» **ACTION ITEM**: Repeat each record word for word. Leave nothing out.

» **GIVEN ENTRIES**:
============================================================

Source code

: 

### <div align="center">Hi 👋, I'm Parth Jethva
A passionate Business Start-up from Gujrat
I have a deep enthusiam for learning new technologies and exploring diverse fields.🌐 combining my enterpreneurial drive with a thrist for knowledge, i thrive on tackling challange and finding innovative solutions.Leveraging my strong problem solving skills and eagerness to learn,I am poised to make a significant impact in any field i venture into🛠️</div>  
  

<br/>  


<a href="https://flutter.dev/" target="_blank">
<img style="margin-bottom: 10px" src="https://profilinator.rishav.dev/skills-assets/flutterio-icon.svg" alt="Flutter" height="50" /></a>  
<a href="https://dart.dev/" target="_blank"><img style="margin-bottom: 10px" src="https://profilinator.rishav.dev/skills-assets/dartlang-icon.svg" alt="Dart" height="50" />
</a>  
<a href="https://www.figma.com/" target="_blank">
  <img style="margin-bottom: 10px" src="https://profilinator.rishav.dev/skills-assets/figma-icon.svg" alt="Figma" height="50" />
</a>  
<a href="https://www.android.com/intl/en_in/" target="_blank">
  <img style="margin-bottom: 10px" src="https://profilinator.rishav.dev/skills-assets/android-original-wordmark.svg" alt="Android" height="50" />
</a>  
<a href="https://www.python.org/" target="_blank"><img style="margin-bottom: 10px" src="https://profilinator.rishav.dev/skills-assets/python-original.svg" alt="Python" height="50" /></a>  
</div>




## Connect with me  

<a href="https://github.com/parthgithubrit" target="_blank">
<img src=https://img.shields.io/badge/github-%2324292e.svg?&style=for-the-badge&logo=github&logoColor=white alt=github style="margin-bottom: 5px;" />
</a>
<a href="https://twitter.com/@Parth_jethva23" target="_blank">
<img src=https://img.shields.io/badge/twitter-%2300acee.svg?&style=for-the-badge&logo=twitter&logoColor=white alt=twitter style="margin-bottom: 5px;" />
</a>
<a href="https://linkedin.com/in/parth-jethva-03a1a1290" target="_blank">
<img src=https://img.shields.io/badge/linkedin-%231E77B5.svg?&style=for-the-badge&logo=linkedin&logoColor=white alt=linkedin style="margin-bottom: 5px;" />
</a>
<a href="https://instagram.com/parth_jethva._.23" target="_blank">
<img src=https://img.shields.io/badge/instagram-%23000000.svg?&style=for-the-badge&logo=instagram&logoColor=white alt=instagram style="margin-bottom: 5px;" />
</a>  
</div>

============================================================

» **ANSWER FOR THIS EXERCISE**:
Source code

: 

### <div align="center">Hi 👋, I'm Parth Jethva
A passionate Business Start-up from Gujrat
I have a deep enthusiam for learning new technologies and exploring diverse fields.🌐 combining my enterpreneurial drive with a thrist for knowledge, i thrive on tackling challange and finding innovative solutions.Leveraging my strong problem solving skills and eagerness to learn,I am poised to make a significant impact in any field i venture into🛠️</div>  
  

<br/>  


<a href="https://flutter.dev/" target="_blank">
<img style="margin-bottom: 10px" src="https://profilinator.rishav.dev/skills-assets/flutterio-icon.svg" alt="Flutter" height="50" /></a>  
<a href="https://dart.dev/" target="_blank"><img style="margin-bottom: 10px" src="https://profilinator.rishav.dev/skills-assets/dartlang-icon.svg" alt="Dart" height="50" />
</a>  
<a href="https://www.figma.com/" target="_blank">
  <img style="margin-bottom: 10px" src="https://profilinator.rishav.dev/skills-assets/figma-icon.svg" alt="Figma" height="50" />
</a>  
<a href="https://www.android.com/intl/en_in/" target="_blank">
  <img style="margin-bottom: 10px" src="https://profilinator.rishav.dev/skills-assets/android-original-wordmark.svg" alt="Android" height="50" />
</a>  
<a href="https://www.python.org/" target="_blank"><img style="margin-bottom: 10px" src="https://profilinator.rishav.dev/skills-assets/python-original.svg" alt="Python" height="50" /></a>  
</div>




## Connect with me  

<a href="https://github.com/parthgithubrit" target="_blank">
<img src=https://img.shields.io/badge/github-%2324292e.svg?&style=for-the-badge&logo=github&logoColor=white alt=github style="margin-bottom: 5px;" />
</a>
<a href="https://twitter.com/@Parth_jethva23" target="_blank">
<img src=https://img.shields.io/badge/twitter-%2300acee.svg?&style=for-the-badge&logo=twitter&logoColor=white alt=twitter style="margin-bottom: 5px;" />
</a>
<a href="https://linkedin.com/in/parth-jethva-03a1a1290" target="_blank">
<img src=https://img.shields.io/badge/linkedin-%231E77B5.svg?&style=for-the-badge&logo=linkedin&logoColor=white alt=linkedin style="margin-bottom: 5px;" />
</a>
<a href="https://instagram.com/parth_jethva._.23" target="_blank">
<img src=https://img.shields.io/badge/instagram-%23000000.svg?&style=for-the-badge&logo=instagram&logoColor=white alt=instagram style="margin-bottom: 5px;" />
</a>  
</div>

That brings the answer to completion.